## TO DO
Below is a listing. Write out exactly its lines between the one holding "## Isabel II" and the one holding "## Arecibo (18.4725, -66.7181) Site Class B, Risk", inclusive.

─── PROVIDED DATA

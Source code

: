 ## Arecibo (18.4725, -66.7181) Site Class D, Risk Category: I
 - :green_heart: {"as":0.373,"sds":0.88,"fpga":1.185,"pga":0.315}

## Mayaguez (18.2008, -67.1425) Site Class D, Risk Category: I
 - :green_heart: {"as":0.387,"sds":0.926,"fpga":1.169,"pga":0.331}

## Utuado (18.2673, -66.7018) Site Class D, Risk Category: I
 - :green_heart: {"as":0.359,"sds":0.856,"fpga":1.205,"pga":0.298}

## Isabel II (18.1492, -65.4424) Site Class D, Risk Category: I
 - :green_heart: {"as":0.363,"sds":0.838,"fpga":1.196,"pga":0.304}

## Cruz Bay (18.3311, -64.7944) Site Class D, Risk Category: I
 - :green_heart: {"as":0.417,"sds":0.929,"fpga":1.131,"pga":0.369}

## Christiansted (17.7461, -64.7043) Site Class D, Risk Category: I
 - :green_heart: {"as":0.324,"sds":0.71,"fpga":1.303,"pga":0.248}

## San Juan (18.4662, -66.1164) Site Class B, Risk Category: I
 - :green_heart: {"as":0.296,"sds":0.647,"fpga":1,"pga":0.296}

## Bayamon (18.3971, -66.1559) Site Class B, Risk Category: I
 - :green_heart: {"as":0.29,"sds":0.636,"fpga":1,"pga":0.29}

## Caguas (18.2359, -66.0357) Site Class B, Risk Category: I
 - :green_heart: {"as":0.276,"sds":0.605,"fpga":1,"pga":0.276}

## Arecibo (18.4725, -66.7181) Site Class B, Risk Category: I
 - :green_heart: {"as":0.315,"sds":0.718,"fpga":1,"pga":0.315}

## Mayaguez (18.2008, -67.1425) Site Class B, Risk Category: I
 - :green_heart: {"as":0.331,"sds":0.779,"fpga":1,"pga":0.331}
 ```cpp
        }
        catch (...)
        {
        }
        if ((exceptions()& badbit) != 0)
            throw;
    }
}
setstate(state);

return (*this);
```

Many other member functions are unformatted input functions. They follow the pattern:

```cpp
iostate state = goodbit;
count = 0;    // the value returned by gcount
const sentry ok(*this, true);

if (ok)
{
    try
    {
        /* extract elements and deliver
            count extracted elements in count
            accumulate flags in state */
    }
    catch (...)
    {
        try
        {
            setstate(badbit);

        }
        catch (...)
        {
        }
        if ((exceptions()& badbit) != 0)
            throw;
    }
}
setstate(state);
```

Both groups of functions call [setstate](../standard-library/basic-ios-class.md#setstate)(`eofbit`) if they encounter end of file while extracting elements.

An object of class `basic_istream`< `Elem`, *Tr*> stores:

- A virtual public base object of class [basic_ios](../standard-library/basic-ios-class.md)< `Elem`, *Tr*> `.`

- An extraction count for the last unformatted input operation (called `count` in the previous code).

──────

## REPLY
## Isabel II (18.1492, -65.4424) Site Class D, Risk Category: I
 - :green_heart: {"as":0.363,"sds":0.838,"fpga":1.196,"pga":0.304}

## Cruz Bay (18.3311, -64.7944) Site Class D, Risk Category: I
 - :green_heart: {"as":0.417,"sds":0.929,"fpga":1.131,"pga":0.369}

## Christiansted (17.7461, -64.7043) Site Class D, Risk Category: I
 - :green_heart: {"as":0.324,"sds":0.71,"fpga":1.303,"pga":0.248}

## San Juan (18.4662, -66.1164) Site Class B, Risk Category: I
 - :green_heart: {"as":0.296,"sds":0.647,"fpga":1,"pga":0.296}

## Bayamon (18.3971, -66.1559) Site Class B, Risk Category: I
 - :green_heart: {"as":0.29,"sds":0.636,"fpga":1,"pga":0.29}

## Caguas (18.2359, -66.0357) Site Class B, Risk Category: I
 - :green_heart: {"as":0.276,"sds":0.605,"fpga":1,"pga":0.276}

## Arecibo (18.4725, -66.7181) Site Class B, Risk Category: I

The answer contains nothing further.